**PROVIDED RECORDS:**
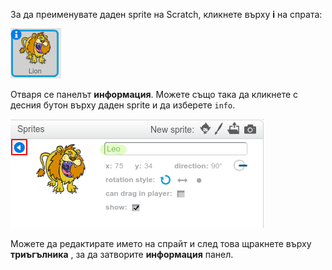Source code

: За да преименувате даден sprite на Scratch, кликнете върху **i** на спрата:

![снимки](images/rename-info.png)

Отваря се панелът **информация**. Можете също така да кликнете с десния бутон върху даден sprite и да изберете `info`.

![снимки](images/rename-change.png)

Можете да редактирате името на спрайт и след това щракнете върху **триъгълника** , за да затворите **информация** панел.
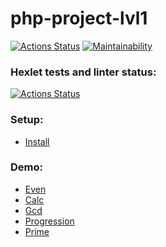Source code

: # php-project-lvl1

[![Actions Status](https://github.com/algins/php-project-lvl1/workflows/CI/badge.svg)](https://github.com/algins/php-project-lvl1/actions)
[![Maintainability](https://api.codeclimate.com/v1/badges/a99a88d28ad37a79dbf6/maintainability)](https://codeclimate.com/github/algins/php-project-lvl1/maintainability)

### Hexlet tests and linter status:
[![Actions Status](https://github.com/algins/php-project-lvl1/workflows/hexlet-check/badge.svg)](https://github.com/algins/php-project-lvl1/actions)

### Setup:
* [Install](https://asciinema.org/a/aajmKqSMfaieJtLMhJ3Z3t5Mp)

### Demo:
* [Even](https://asciinema.org/a/S9WD17tSsjID3Vf5Stl6GV61b)
* [Calc](https://asciinema.org/a/ukspYTyMtlBNFwzrY2euHN3XM)
* [Gcd](https://asciinema.org/a/ThbcRToULMiDNQ2Pzf5sKSIXk)
* [Progression](https://asciinema.org/a/PHIzWTNBrH27yxBGUpUrwXZJ6)
* [Prime](https://asciinema.org/a/iBeydacPnnfyVkb9DydJo4W4y)
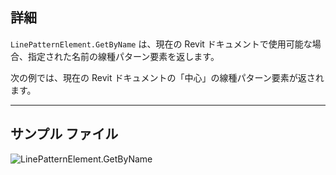## 詳細
`LinePatternElement.GetByName` は、現在の Revit ドキュメントで使用可能な場合、指定された名前の線種パターン要素を返します。

次の例では、現在の Revit ドキュメントの「中心」の線種パターン要素が返されます。
___
## サンプル ファイル

![LinePatternElement.GetByName](./Revit.Elements.LinePatternElement.GetByName_img.jpg)
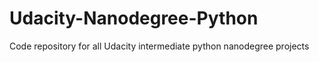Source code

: # Udacity-Nanodegree-Python
Code repository for all Udacity intermediate python nanodegree projects
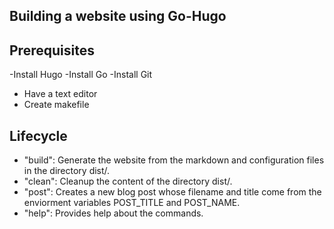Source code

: ## Building a website using Go-Hugo

## Prerequisites

-Install Hugo
-Install Go
-Install Git

- Have a text editor
- Create makefile

## Lifecycle

- "build": Generate the website from the markdown and configuration files in the directory dist/.
- "clean": Cleanup the content of the directory dist/.
- "post": Creates a new blog post whose filename and title come from the enviorment variables POST_TITLE and POST_NAME.
- "help": Provides help about the commands.
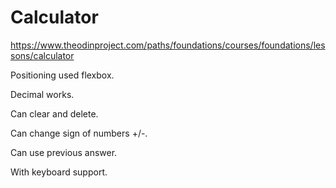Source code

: # Calculator

https://www.theodinproject.com/paths/foundations/courses/foundations/lessons/calculator

Positioning used flexbox. 

Decimal works.

Can clear and delete.

Can change sign of numbers +/-.

Can use previous answer.

With keyboard support.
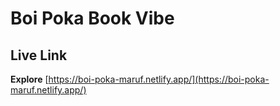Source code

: # Boi Poka Book Vibe

## Live Link
**Explore** [https://boi-poka-maruf.netlify.app/](https://boi-poka-maruf.netlify.app/)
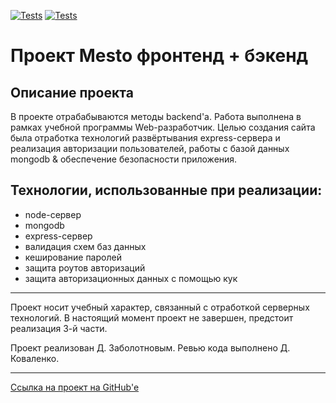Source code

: [![Tests](../../actions/workflows/tests-13-sprint.yml/badge.svg)](../../actions/workflows/tests-13-sprint.yml) [![Tests](../../actions/workflows/tests-14-sprint.yml/badge.svg)](../../actions/workflows/tests-14-sprint.yml)
# Проект Mesto фронтенд + бэкенд


## Описание проекта

В проекте отрабабываются методы backend'a. Работа выполнена в рамках учебной программы Web-разработчик. Целью создания сайта была отработка технологий развёртывания express-сервера и реализация авторизации пользователей, работы с базой данных mongodb & обеспечение безопасности приложения.

## Технологии, использованные при реализации:

* node-сервер
* mongodb
* express-сервер
* валидация схем баз данных
* кеширование паролей
* защита роутов авторизаций
* защита авторизационных данных с помощью кук

---

Проект носит учебный характер, связанный с отработкой серверных технологий. В настоящий момент проект не завершен, предстоит реализация 3-й части.

Проект реализован Д. Заболотновым. Ревью кода выполнено Д. Коваленко.

---

[Ссылка на проект на GitHub'e](https://github.com/borrissytsch/express-mesto-gha/ "Место frontend + backend")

**PROBLEM TO SOLVE:** Return the listing verbatim, pictures excluded.

**EXERCISE SOLUTION:**
Source code

: За да преименувате даден sprite на Scratch, кликнете върху **i** на спрата:

![снимки](images/rename-info.png)

Отваря се панелът **информация**. Можете също така да кликнете с десния бутон върху даден sprite и да изберете `info`.

![снимки](images/rename-change.png)

Можете да редактирате името на спрайт и след това щракнете върху **триъгълника** , за да затворите **информация** панел.
Source code

: # php-project-lvl1

[![Actions Status](https://github.com/algins/php-project-lvl1/workflows/CI/badge.svg)](https://github.com/algins/php-project-lvl1/actions)
[![Maintainability](https://api.codeclimate.com/v1/badges/a99a88d28ad37a79dbf6/maintainability)](https://codeclimate.com/github/algins/php-project-lvl1/maintainability)

### Hexlet tests and linter status:
[![Actions Status](https://github.com/algins/php-project-lvl1/workflows/hexlet-check/badge.svg)](https://github.com/algins/php-project-lvl1/actions)

### Setup:
* [Install](https://asciinema.org/a/aajmKqSMfaieJtLMhJ3Z3t5Mp)

### Demo:
* [Even](https://asciinema.org/a/S9WD17tSsjID3Vf5Stl6GV61b)
* [Calc](https://asciinema.org/a/ukspYTyMtlBNFwzrY2euHN3XM)
* [Gcd](https://asciinema.org/a/ThbcRToULMiDNQ2Pzf5sKSIXk)
* [Progression](https://asciinema.org/a/PHIzWTNBrH27yxBGUpUrwXZJ6)
* [Prime](https://asciinema.org/a/iBeydacPnnfyVkb9DydJo4W4y)
## 詳細
`LinePatternElement.GetByName` は、現在の Revit ドキュメントで使用可能な場合、指定された名前の線種パターン要素を返します。

次の例では、現在の Revit ドキュメントの「中心」の線種パターン要素が返されます。
___
## サンプル ファイル

![LinePatternElement.GetByName](./Revit.Elements.LinePatternElement.GetByName_img.jpg)
Source code

: # Udacity-Nanodegree-Python
Code repository for all Udacity intermediate python nanodegree projects
Source code

: ## Building a website using Go-Hugo

## Prerequisites

-Install Hugo
-Install Go
-Install Git

- Have a text editor
- Create makefile

## Lifecycle

- "build": Generate the website from the markdown and configuration files in the directory dist/.
- "clean": Cleanup the content of the directory dist/.
- "post": Creates a new blog post whose filename and title come from the enviorment variables POST_TITLE and POST_NAME.
- "help": Provides help about the commands.
Source code

: # Calculator

https://www.theodinproject.com/paths/foundations/courses/foundations/lessons/calculator

Positioning used flexbox. 

Decimal works.

Can clear and delete.

Can change sign of numbers +/-.

Can use previous answer.

With keyboard support.
Source code

: # Boi Poka Book Vibe

## Live Link
**Explore** [https://boi-poka-maruf.netlify.app/](https://boi-poka-maruf.netlify.app/)
Source code

: [![Tests](../../actions/workflows/tests-13-sprint.yml/badge.svg)](../../actions/workflows/tests-13-sprint.yml) [![Tests](../../actions/workflows/tests-14-sprint.yml/badge.svg)](../../actions/workflows/tests-14-sprint.yml)
# Проект Mesto фронтенд + бэкенд


## Описание проекта

В проекте отрабабываются методы backend'a. Работа выполнена в рамках учебной программы Web-разработчик. Целью создания сайта была отработка технологий развёртывания express-сервера и реализация авторизации пользователей, работы с базой данных mongodb & обеспечение безопасности приложения.

## Технологии, использованные при реализации:

* node-сервер
* mongodb
* express-сервер
* валидация схем баз данных
* кеширование паролей
* защита роутов авторизаций
* защита авторизационных данных с помощью кук

---

Проект носит учебный характер, связанный с отработкой серверных технологий. В настоящий момент проект не завершен, предстоит реализация 3-й части.

Проект реализован Д. Заболотновым. Ревью кода выполнено Д. Коваленко.

---

[Ссылка на проект на GitHub'e](https://github.com/borrissytsch/express-mesto-gha/ "Место frontend + backend")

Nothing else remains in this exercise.